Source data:
- - - - -

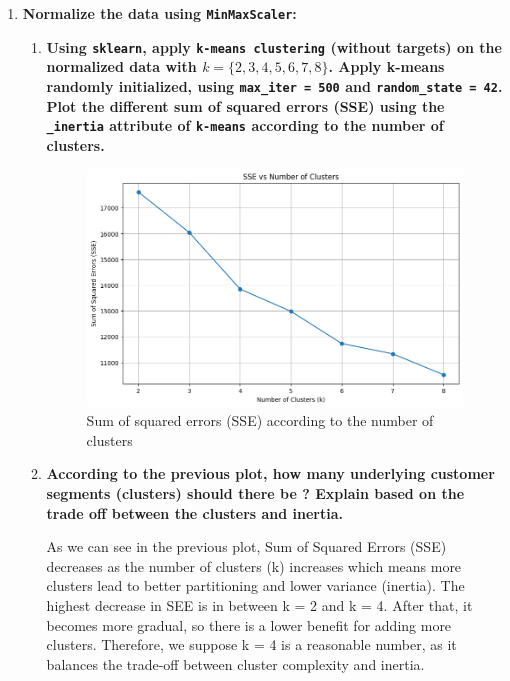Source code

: \documentclass[12pt]{article}
\begin{document}
\begin{enumerate}
    \item \textbf{Normalize the data using \texttt{MinMaxScaler}:}
    
    \begin{enumerate}[label=\alph*)]
        \item \textbf{Using \texttt{sklearn}, apply \texttt{k-means clustering} (without targets) on the
        normalized data with \( k = \{2,3,4,5,6,7,8\} \). Apply k-means randomly initialized, using \texttt{max\_iter = 500}
        and \texttt{random\_state = 42}. Plot the different sum of squared errors (SSE) using the
        \texttt{\_inertia} attribute of \texttt{k-means} according to the number of clusters.}
    
        \vspace{20pt}
        

        \begin{figure}[H]
            \centering
            \includegraphics[width=12cm]{./Part II/1_a.png}
            \caption{Sum of squared errors (SSE) according to the number of clusters}
        \end{figure}

        \item \textbf{According to the previous plot, how many underlying customer segments (clusters)
        should there be ? Explain based on the trade off between the clusters and inertia.}

        \vspace{10pt}
        As we can see in the previous plot, Sum of Squared Errors (SSE) decreases as the number of clusters (k) increases which means more clusters lead to better partitioning and lower variance (inertia).
        The highest decrease in SEE is in between k = 2 and k = 4. After that, it becomes more gradual, so there is a lower benefit for adding more clusters. Therefore, we suppose k = 4 is a reasonable number, as it balances the trade-off between cluster complexity and inertia.
        

\end{enumerate}
\end{enumerate}
\end{document}
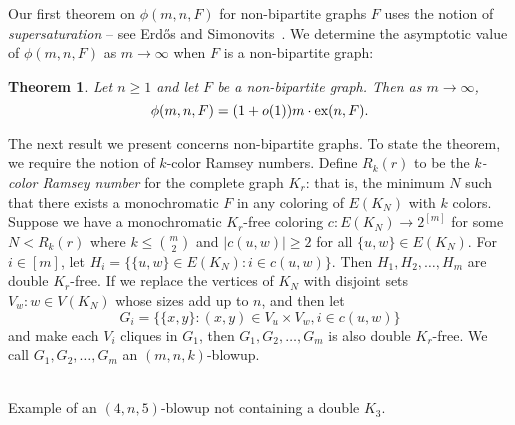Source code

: \documentclass[12pt]{article}
\newtheorem{theorem}{Theorem}
\newcommand*{\ex}{\textnormal{ex}}
\begin{document}
Our first theorem on $\phi(m, n, F)$ for non-bipartite graphs $F$ uses the notion of \textit{supersaturation} -- see Erd\H{o}s and Simonovits~\cite{ErdosSimonovits1983}. We determine the asymptotic value of $\phi(m, n, F)$ as $m \rightarrow \infty$ when $F$ is a non-bipartite graph:

\begin{theorem}\label{thm:asymp}
  Let $n \geq 1$ and let $F$ be a non-bipartite graph. Then as $m \rightarrow \infty$, 
  \[
    \phi(m, n, F) = (1 + o(1))m \cdot \ex(n, F).
  \]
\end{theorem}

The next result we present concerns non-bipartite graphs. To state the theorem, we require the notion of $k$-color Ramsey numbers. Define $R_k(r)$ to be the \textit{$k$-color Ramsey number} for the complete graph $K_r$: that is, the minimum $N$ such that there exists a monochromatic $F$ in any coloring of $E(K_N)$ with $k$ colors. Suppose we have a monochromatic $K_r$-free coloring $c : E(K_N) \rightarrow 2^{[m]}$ for some $N < R_k(r)$ where $k \leq \binom{m}{2}$ and $|c(u, w)| \geq 2$ for all $\{u, w\} \in E(K_N)$. For $i \in [m]$, let $H_i = \{\{u, w\} \in E(K_N) : i \in c(u, w)\}$. Then $H_1,H_2,\dots,H_m$ are double $K_r$-free. If we replace the vertices of $K_N$ with disjoint sets $V_w : w \in V(K_N)$ whose sizes add up to $n$, and then let
\[ 
  G_i = \{\{x,y\} : (x,y) \in V_u \times V_w, i \in c(u,w)\} 
\] 
and make each $V_i$ cliques in $G_1$, then $G_1, G_2, \dots, G_m$ is also double $K_r$-free. We call $G_1, G_2, \dots, G_m$ an $(m, n, k)$-blowup. 

\begin{center}
  \\
  \small{Example of an $(4, n, 5)$-blowup not containing a double $K_3$.}
\end{center}
\end{document}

- - - - -

Output all the records above exactly, but without their images.

Source code

: \documentclass[12pt]{article}
\begin{document}
\begin{enumerate}
    \item \textbf{Normalize the data using \texttt{MinMaxScaler}:}
    
    \begin{enumerate}[label=\alph*)]
        \item \textbf{Using \texttt{sklearn}, apply \texttt{k-means clustering} (without targets) on the
        normalized data with \( k = \{2,3,4,5,6,7,8\} \). Apply k-means randomly initialized, using \texttt{max\_iter = 500}
        and \texttt{random\_state = 42}. Plot the different sum of squared errors (SSE) using the
        \texttt{\_inertia} attribute of \texttt{k-means} according to the number of clusters.}
    
        \vspace{20pt}
        

        \begin{figure}[H]
            \centering
            \includegraphics[width=12cm]{./Part II/1_a.png}
            \caption{Sum of squared errors (SSE) according to the number of clusters}
        \end{figure}

        \item \textbf{According to the previous plot, how many underlying customer segments (clusters)
        should there be ? Explain based on the trade off between the clusters and inertia.}

        \vspace{10pt}
        As we can see in the previous plot, Sum of Squared Errors (SSE) decreases as the number of clusters (k) increases which means more clusters lead to better partitioning and lower variance (inertia).
        The highest decrease in SEE is in between k = 2 and k = 4. After that, it becomes more gradual, so there is a lower benefit for adding more clusters. Therefore, we suppose k = 4 is a reasonable number, as it balances the trade-off between cluster complexity and inertia.
        

\end{enumerate}
\end{enumerate}
\end{document}
Source code

: \documentclass[12pt]{article}
\newtheorem{theorem}{Theorem}
\newcommand*{\ex}{\textnormal{ex}}
\begin{document}
Our first theorem on $\phi(m, n, F)$ for non-bipartite graphs $F$ uses the notion of \textit{supersaturation} -- see Erd\H{o}s and Simonovits~\cite{ErdosSimonovits1983}. We determine the asymptotic value of $\phi(m, n, F)$ as $m \rightarrow \infty$ when $F$ is a non-bipartite graph:

\begin{theorem}\label{thm:asymp}
  Let $n \geq 1$ and let $F$ be a non-bipartite graph. Then as $m \rightarrow \infty$, 
  \[
    \phi(m, n, F) = (1 + o(1))m \cdot \ex(n, F).
  \]
\end{theorem}

The next result we present concerns non-bipartite graphs. To state the theorem, we require the notion of $k$-color Ramsey numbers. Define $R_k(r)$ to be the \textit{$k$-color Ramsey number} for the complete graph $K_r$: that is, the minimum $N$ such that there exists a monochromatic $F$ in any coloring of $E(K_N)$ with $k$ colors. Suppose we have a monochromatic $K_r$-free coloring $c : E(K_N) \rightarrow 2^{[m]}$ for some $N < R_k(r)$ where $k \leq \binom{m}{2}$ and $|c(u, w)| \geq 2$ for all $\{u, w\} \in E(K_N)$. For $i \in [m]$, let $H_i = \{\{u, w\} \in E(K_N) : i \in c(u, w)\}$. Then $H_1,H_2,\dots,H_m$ are double $K_r$-free. If we replace the vertices of $K_N$ with disjoint sets $V_w : w \in V(K_N)$ whose sizes add up to $n$, and then let
\[ 
  G_i = \{\{x,y\} : (x,y) \in V_u \times V_w, i \in c(u,w)\} 
\] 
and make each $V_i$ cliques in $G_1$, then $G_1, G_2, \dots, G_m$ is also double $K_r$-free. We call $G_1, G_2, \dots, G_m$ an $(m, n, k)$-blowup. 

\begin{center}
  \\
  \small{Example of an $(4, n, 5)$-blowup not containing a double $K_3$.}
\end{center}
\end{document}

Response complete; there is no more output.